However, Mrs May said, net immigration had still risen because the level of immigration from within the EU had risen. She said 'European immigration is up by almost a half in the last year from 72,000 to 106,000'. She said that there were higher numbers of migrants coming not just from eastern Europe but also from western European countries, particularly Spain. 'This suggests that the economic problems faced by Eurozone countries are behind this new trend' she said.

Britons need jobs

Mrs May said that it was vital to limit immigration so that British people would stand a better chance of getting a job.

She said that the government was acting to limit the 'pull factors' that might attract EU migrants to the UK. She said 'we are changing benefits rules so they are as tough as they can be' but she said 'in all honesty, whatever the government does in terms of reducing the pull factors,…as long as there is such an enormous disparity between EU member states in terms of income per head, there will be an overwhelming incentive for people to move from poorer member states to richer member states'.
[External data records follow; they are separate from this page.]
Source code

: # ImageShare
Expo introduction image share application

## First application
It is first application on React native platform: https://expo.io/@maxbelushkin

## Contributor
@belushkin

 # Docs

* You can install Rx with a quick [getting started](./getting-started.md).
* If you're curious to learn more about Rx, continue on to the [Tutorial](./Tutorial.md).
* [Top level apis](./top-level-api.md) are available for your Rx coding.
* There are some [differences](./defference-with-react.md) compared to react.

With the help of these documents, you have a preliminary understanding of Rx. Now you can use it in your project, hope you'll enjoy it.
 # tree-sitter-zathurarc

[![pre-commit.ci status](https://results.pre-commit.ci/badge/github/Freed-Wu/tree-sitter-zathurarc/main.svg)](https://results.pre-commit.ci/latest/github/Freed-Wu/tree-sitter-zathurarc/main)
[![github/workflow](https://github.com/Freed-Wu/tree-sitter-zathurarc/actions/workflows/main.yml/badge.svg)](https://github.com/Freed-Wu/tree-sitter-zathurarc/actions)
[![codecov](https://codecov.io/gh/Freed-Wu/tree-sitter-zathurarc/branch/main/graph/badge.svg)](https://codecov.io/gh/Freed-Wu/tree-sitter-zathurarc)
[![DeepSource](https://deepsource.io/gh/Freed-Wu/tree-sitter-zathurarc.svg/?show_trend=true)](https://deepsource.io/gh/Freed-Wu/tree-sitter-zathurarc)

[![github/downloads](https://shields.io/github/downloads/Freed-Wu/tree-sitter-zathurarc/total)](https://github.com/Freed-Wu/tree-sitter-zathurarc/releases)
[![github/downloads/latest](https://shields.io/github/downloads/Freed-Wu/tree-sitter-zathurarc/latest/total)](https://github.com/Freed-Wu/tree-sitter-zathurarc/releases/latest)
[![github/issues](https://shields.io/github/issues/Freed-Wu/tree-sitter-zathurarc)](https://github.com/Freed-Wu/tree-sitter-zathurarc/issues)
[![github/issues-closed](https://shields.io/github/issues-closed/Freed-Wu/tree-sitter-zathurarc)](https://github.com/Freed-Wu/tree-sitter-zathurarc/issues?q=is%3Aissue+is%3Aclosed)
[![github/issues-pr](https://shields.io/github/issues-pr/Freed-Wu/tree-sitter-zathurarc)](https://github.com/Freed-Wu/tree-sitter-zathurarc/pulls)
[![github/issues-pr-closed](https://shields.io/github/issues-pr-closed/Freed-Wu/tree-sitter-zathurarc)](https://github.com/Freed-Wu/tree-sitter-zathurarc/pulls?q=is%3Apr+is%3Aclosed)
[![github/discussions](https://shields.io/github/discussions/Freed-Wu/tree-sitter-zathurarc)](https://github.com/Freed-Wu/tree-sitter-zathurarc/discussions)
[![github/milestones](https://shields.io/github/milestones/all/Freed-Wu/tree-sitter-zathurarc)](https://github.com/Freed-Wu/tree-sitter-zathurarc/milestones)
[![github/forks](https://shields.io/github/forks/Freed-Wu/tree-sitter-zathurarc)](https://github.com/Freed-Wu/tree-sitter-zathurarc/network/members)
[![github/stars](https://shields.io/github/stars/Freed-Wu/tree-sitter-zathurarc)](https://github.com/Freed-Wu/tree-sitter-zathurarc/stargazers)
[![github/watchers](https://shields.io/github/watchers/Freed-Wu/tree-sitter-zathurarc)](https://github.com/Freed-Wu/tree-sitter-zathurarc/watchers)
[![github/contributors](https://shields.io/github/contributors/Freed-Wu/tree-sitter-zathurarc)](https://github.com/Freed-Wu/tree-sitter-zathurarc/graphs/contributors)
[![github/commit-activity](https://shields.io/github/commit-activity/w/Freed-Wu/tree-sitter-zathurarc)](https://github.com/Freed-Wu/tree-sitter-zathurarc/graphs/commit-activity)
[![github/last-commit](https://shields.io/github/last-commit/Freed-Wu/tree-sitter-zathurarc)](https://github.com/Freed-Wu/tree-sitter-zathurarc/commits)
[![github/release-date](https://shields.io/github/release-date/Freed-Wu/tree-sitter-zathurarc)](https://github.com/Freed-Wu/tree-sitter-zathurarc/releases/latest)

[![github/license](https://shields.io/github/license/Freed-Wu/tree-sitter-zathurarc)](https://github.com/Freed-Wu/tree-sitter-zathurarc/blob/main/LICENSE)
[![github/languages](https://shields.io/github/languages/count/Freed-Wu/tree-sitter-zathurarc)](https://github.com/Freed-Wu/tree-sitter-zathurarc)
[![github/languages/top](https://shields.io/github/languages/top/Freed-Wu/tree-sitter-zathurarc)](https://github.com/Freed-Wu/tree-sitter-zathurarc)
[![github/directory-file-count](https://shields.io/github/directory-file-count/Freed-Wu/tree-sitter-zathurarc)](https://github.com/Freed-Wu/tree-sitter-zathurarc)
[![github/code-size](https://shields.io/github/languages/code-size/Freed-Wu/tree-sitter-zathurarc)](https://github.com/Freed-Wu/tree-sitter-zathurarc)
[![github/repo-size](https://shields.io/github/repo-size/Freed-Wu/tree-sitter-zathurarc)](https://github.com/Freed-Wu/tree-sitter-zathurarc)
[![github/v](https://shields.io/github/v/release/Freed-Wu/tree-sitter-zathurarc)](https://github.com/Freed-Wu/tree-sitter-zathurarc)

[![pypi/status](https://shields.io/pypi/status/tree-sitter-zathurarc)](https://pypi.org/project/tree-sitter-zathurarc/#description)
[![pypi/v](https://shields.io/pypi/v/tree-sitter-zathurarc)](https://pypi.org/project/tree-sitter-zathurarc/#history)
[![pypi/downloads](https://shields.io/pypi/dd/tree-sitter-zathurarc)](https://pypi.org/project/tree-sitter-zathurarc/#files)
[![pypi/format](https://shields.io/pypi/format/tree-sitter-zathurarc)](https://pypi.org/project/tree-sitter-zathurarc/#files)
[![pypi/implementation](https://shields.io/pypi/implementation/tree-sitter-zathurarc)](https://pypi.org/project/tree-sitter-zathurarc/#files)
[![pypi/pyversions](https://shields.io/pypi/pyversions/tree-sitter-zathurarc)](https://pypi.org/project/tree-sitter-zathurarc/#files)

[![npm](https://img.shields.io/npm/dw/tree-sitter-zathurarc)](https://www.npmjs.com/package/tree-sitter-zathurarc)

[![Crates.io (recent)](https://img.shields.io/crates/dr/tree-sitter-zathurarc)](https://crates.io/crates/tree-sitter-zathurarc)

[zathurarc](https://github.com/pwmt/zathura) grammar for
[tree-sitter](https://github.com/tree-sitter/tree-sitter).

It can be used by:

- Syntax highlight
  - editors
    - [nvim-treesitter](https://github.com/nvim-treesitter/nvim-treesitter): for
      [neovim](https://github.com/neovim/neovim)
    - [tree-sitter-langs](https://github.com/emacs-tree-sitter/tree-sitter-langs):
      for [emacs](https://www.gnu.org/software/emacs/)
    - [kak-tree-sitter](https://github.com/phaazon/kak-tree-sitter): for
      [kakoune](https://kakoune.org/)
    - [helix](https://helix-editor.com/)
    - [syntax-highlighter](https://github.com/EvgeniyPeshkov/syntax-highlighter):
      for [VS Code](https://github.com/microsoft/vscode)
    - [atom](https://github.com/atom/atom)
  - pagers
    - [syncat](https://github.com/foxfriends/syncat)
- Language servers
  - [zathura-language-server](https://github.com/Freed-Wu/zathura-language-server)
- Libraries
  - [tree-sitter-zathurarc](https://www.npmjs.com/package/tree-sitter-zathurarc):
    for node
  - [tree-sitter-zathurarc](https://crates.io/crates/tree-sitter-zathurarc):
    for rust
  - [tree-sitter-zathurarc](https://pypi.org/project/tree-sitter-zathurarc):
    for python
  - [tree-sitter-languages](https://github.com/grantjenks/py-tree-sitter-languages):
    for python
She added 'that not only puts pressure on communities in countries like Britain, it robs poorer EU member states of their most talented people'. Mrs May concludes 'in future, we must put in place new arrangements to slow full access to each other's labour markets until we can be sure it will not lead to mass migration'.

EU reform is vital

Mrs May said that the UK government must 'seize the opportunity presented to us by the Prime Minister's (David Cameron) plan to reform the EU – and address the problems caused by free movement'. 'Why individual member states should not be allowed to impose a cap on numbers' she asked.

The UK's Prime Minister David Cameron travelled to Lithuania for a European leaders' summit on 27th November. While there, he attempted to persuade other EU leaders of the need to reform the EU's rules on free movement to prevent so many people from moving from poorer countries, mainly from the former Eastern Bloc Countries to the richer countries in the west.